2 thoughts on “More Aubrey fakery”

  1. Interesting piece. I’m going to be shamefully honest and admit that about a quarter of the drawings in the Nichols book would have fooled me into fully crediting them as authentic. When you know they are fakes, a few just jump out as somehow “off”, but there is still that troubling (for me) percentage that take me in completely.

    But what a gorgeous cover on that book! Worth owning for that, I think, and I very nearly bought one online a year or so ago; I did NOT know the history of fraud behind it, and the seller certainly did not mention it.

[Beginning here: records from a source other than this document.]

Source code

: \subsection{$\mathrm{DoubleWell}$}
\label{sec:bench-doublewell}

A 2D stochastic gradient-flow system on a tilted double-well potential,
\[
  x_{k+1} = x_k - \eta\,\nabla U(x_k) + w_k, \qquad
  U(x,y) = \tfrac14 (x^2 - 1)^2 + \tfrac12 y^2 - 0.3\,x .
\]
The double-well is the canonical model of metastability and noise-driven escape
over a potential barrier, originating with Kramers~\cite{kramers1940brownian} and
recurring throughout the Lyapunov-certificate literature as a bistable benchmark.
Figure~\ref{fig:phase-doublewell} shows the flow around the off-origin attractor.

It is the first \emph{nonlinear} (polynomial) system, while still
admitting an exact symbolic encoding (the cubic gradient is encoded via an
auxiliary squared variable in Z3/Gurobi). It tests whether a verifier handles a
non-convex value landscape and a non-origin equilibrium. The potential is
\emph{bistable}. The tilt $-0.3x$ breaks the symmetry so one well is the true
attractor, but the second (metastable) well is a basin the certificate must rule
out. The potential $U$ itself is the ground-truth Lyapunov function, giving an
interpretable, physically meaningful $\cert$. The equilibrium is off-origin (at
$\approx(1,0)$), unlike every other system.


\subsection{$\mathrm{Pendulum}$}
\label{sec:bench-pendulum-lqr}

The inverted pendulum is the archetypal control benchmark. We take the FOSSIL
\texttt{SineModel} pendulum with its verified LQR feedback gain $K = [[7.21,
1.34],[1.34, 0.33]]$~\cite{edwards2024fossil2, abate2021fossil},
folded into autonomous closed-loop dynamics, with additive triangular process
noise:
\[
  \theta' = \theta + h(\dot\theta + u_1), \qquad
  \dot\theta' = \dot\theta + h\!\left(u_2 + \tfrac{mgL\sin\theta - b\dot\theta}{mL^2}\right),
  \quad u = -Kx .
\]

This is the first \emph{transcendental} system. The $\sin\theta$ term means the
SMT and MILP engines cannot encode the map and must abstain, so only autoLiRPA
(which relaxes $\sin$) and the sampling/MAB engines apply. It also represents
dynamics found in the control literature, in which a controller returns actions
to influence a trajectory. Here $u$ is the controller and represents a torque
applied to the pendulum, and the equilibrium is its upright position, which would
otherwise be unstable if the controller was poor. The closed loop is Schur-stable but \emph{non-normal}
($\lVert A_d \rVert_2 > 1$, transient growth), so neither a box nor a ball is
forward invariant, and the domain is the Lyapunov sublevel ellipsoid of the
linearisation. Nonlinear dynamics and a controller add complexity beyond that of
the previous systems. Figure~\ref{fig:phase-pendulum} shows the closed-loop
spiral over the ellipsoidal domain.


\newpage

  2. I’ve found that the more familiar you get with Beardsley’s drawings, the more you see all the points that the fakers get wrong. His style is superficially easy to copy but for authenticity you need considerable skill yourself; I speak from experience here. Aubrey leaves you little room to get things absolutely right. He used very fine dip pens with steel nibs, pens which require mastery to handle with his authority. One thing you see in the fakes is that the lines are often shaky or they look too thick. The compositions are also bad in a way that Beardsley’s never were, like the shrunked trees on the Virago paperback.

    That Whistler drawing is actually a good piece, although Beardsley knew Whistler personally, so he would also have known that Whistler was a rather short fellow which lets the fakery down on that score. I think the Nichols book would still be worth buying today. It’s a curious adjunct to Beardsley’s brief career.